A política da Venezuela é a mais impressionante da América do Sul. Em um continente onde a direita reina impondo golpes de Estado permanentemente, um país se destaca, a grande Veneza de Nicolás Maduro. Um dos grandes fatores que separa o país de seus vizinhos continentais é o armamento da população, algo crucial para defender a nação de uma possível invasão. Como disse Hugo Chávez uma vez: “nossa revolução é pacífica, porém armada”. Esse armamento tem três diferentes frentes.
A primeira delas é a milícia popular em sua mais tradicional forma, os grupos são conhecidos como Coletivos. Estes tem uma herança na antiga esquerda dos anos 1960 que pregava a luta armada. Mas diante da grande onde de mobilização popular, que teve um pico em 1989 com o Caracaço, elas se tornaram organizações de base muito populares. São grupos armados de esquerda que atuam em bairros operários e favelas venezuelanas. Há fontes que indicam que só no bairro de 23 de Enero, o principal foco dessas organizações, há 46 coletivos. O mais famoso deles são os Tupamaros.
Esses coletivos foram essenciais para a derrota do golpe de Estado de 2002 contra Hugo Chávez. Eles foram a tropa de choque da classe operária para derrotar o exército golpista. Conhecidos como “motorizados” a juventude desceu das favelas com motos e fuzis para proteger o governo nacionalista. Onde são mais organizados, os coletivos expulsam a política dos bairros e, ao mesmo tempo, não permitem o tráfico de drogas. Não há uma centralização geral, mas atuam como a base mais à esquerda do chavismo.
Depois do golpe de Estado derrotado, as próprias Forças Armadas venezuelanas se tornaram uma organização nacionalista. São a segunda frente armada popular. Os generais entreguistas foram expurgados. Agora o exército tem relações diretas com a Rússia, com Cuba e com o Irã, dentre outros países. A ausência de guerras na região dificulta uma avaliação do exército venezuelano, mas de forma geral é o exército mais forte da região. E isso leva a terceira estrutura armada, a milícia bolivariana.
O presidente Hugo Chávez, vendo a tendência de armamento do povo nos Coletivos, criou uma estrutura oficial do governo, a Milícia Nacional Bolivariana. Esta é uma organização de centenas de milhares de trabalhadores que recebem algum treinamento militar, voltada principalmente para a defesa da Venezuela em caso de invasão. Nos momentos de crise, como a tentativa de golpe de 2019, Maduro distribuiu dezenas de milhares de fuzis para essa organização. Não é uma organização radical como os coletivos, mas seu tamanho a torna importantíssima. E em caso de uma mobilização revolucionária do povo já é um grande setor com acesso a armamentos.
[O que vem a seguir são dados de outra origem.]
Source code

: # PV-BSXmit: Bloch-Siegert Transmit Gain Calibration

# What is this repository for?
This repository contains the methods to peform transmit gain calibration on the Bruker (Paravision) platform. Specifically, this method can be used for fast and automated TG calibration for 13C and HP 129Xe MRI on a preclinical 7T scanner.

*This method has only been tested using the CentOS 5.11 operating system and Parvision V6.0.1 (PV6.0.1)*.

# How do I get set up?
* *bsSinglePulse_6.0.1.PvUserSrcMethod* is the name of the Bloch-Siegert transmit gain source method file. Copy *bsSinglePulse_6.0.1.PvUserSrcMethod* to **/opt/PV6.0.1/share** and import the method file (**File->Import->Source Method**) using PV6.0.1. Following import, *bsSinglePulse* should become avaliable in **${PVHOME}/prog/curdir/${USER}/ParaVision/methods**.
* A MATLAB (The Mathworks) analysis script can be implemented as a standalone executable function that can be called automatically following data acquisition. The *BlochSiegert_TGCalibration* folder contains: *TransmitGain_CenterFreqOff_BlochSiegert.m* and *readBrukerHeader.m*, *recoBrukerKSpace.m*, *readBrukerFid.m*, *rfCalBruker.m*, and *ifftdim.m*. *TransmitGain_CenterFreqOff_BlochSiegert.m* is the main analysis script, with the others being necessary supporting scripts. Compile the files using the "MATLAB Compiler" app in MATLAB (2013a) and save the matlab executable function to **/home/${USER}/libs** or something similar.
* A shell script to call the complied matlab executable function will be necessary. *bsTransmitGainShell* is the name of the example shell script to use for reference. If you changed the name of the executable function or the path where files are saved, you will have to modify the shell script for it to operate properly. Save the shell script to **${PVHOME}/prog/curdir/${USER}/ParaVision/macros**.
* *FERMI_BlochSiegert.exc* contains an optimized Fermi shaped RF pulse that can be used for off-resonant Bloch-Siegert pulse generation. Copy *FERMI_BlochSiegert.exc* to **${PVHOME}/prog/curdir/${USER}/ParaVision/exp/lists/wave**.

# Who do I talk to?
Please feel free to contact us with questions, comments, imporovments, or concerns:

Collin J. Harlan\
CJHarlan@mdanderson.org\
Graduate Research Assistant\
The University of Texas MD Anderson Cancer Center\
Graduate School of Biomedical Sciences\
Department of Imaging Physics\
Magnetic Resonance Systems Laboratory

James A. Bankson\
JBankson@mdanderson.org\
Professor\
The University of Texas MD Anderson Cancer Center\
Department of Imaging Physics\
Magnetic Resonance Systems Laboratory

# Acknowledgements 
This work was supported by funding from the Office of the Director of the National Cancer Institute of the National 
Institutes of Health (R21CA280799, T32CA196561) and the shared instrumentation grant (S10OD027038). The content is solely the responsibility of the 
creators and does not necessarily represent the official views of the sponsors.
Aqui aparece de forma discreta a ajuda iraniana aos venezuelanos. A Força Quds do Irã, que era liderada pelo general Qassem Soleimani, atua na Venezuela como consultoria para questões militares, com destaque para essa milícia bolivariana. O modelo é semelhante ao de algumas organizações do Iraque, que participam das Forças de Mobilização Popular. No Iraque elas são ligadas ao governo, mas, ao mesmo tempo, atuam de forma independente. A experiência do Oriente Médio, portanto, serve de inspiração para a Venezuela por meio do Irã.
Ou seja, não só o povo venezuelano está armado como as estruturas militares são diversas. Isso torna a invasão do país quase impossível. Um momento em que isso ficou claro foi em 2020, quando a milícia dos pescadores da vila de Chuao atuou junto a marinha para capturar mercenários dos EUA. Esse tipo de ação pode ser feito em larga escala no país inteiro. Nesse sentido, o grande problema da Venezuela é que, ao contrário de Cuba, eles não acabaram com o inimigo interno, a burguesia serviçal do imperialismo.